Несколько слов об истинном авторе книги-Ипполите Жюле Демольере, сведения о котором можно найти во французских источниках. Родился он в Нанте в 1802 г., умер в 1877-м, изучал в университете право и медицину, но затем стал профессиональ ным и весьма популярным драматургом и прозаиком. "Словарь псевдонимов", вышедший еще при жизни Демольера (Париж, 1869), сообщает, что он, вступив на литературное поприще, был очень смущен тем, что его фамилия так напоминала псевдоним, под которым выступал на сцене и в печати великий комедиограф; поэтому, "дабы не омрачать тень великого комика", как изящно сказано в "Словаре", он избрал псевдоним "Мольри". Интересно, что его литературная карьера началась с издания в 1829 г. именно "Кодекса (или правил, законов) любви", который под названием "Грамматики..." был с завидной оперативностью переведен и издан в Москве в 1831 г.

По-видимому, "Грамматика любви" пользовалась в России того времен большим успехом. Небезынтересен, в частности, такой факт: вскоре после появления русского издания был сделан перевод ее на грузинский язык. Правда, книгу издать не удалось, и перевод остался в рукописи *.

II.Зачин"ЖизниАрсеньева"

"Вещи и дела, аще не написаннии бывают, тмою покрываются и гробу беспамятства предаются, написаннии же яко одушевленнии ..."**

Строки, которыми начинается "Жизнь Арсеньева", так точно и образно передающие сокровенный смысл и значение письменной культуры человечества,-своего рода камертон к роману. Эта фраза вполне могла стать его эпиграфом; в сущности, она и играет такую роль. В отличие от первого случая, я почти не сомневался в том, что почерпнута она из какого-то литературного источника (скорее всего, древнерусского), тем более что заключена она Буниным в кавычки. Хотя… всякое бывает.

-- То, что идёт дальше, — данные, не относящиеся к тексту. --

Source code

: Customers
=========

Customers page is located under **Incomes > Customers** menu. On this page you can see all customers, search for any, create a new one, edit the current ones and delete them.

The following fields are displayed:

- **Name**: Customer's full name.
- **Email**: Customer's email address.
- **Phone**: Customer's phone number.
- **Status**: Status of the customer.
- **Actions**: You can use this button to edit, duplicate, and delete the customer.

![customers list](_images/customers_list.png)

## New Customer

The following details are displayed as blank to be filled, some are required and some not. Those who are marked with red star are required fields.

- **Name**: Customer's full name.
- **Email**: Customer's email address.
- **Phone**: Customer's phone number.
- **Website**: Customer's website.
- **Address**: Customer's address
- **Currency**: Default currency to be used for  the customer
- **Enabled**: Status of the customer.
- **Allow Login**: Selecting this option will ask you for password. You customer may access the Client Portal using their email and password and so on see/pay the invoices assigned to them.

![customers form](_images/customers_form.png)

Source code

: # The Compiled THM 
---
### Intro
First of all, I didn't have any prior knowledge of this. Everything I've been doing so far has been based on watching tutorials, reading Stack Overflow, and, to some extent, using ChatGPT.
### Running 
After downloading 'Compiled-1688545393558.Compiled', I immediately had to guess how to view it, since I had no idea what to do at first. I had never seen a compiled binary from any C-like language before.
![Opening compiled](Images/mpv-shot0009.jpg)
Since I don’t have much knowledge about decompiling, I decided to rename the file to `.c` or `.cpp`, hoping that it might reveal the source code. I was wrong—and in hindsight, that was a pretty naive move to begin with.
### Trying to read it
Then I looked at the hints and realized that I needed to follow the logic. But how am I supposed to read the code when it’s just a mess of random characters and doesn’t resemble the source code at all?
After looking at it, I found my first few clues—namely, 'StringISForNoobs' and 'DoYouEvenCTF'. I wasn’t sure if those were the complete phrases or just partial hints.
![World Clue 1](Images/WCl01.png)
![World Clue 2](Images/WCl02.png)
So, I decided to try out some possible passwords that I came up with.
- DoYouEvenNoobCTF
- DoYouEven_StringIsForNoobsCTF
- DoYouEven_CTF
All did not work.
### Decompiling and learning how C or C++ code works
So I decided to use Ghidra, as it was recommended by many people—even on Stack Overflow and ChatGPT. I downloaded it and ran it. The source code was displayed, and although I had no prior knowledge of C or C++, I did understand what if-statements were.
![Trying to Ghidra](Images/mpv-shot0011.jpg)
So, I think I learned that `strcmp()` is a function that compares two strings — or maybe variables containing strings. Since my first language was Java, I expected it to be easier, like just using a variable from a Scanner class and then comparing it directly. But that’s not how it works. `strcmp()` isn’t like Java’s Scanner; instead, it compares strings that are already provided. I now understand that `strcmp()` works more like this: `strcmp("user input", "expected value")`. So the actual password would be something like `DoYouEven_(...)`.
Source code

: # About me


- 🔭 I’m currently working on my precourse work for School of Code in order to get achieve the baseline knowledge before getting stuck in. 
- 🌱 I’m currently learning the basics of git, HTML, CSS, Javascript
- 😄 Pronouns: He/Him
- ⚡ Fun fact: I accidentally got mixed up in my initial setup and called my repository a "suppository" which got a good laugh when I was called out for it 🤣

В отличие от поисков "Грамматики любви", разыскание источника не потребовало длительных библиографических изысканий. Источник фразы атрибутирован был почти сразу. Решив, больше по наитию, что искать его следует скорее всего в сочинениях старообрядцев, я обратился к фундаментальному указателю В. Г. Дружинина "Писания русских старообрядцев. Перечень списков, составленный по печатным описаниям рукописных собраний", изданному Императорской Археографической комиссией (СПб., 1912). Выбор оказался удачным, причем вдвойне. Во-первых, один из крупных разделов этого почтенного труда, а именно "Сочинения безымянные, письма, послания"-состав лен по принципу так называемого инципитария, при котором рукописные и опубликованные сочинения помещаются не в алфавите авторов или названий (в старообрядческих рукописях они зачастую отсутствуют), а по алфавиту первых слов текста. Во-вторых, и это еще большая удача, к счастью, именно с тех слов, которыми начинается бунинский зачин ("Вещи и дела..."), начинается и указанное в труде Дружинина старообрядческое сочинение, вошедшее в литературу под сокращенным названием "Поморских ответов". Полное же название их таково: "История краткая и ответех сих, чего ради и како ответи сии и разглагольство о сих, и когда, и где, и с ким сия содешася ". "Поморские ответы" в начале века печатались трижды: в 1911 г. под названием "При ответах" старообрядцы дважды выпустили их в Москве и один раз в Уральске *. Кроме того, как сообщает В. Г. Дружинин, еще ранее они вошли-с тем же зачином-в "Историю Выговской обители", изданную Д.Е.Кожанчиковым в Петербурге в 1863г., принадлежащую перу знаменитого поморского проповедника, третьего (после Семена и Андрея Денисовых) настоятеля Выго-Алексинского общежительства и его историка Ивана Филиппова (1661-1744)**.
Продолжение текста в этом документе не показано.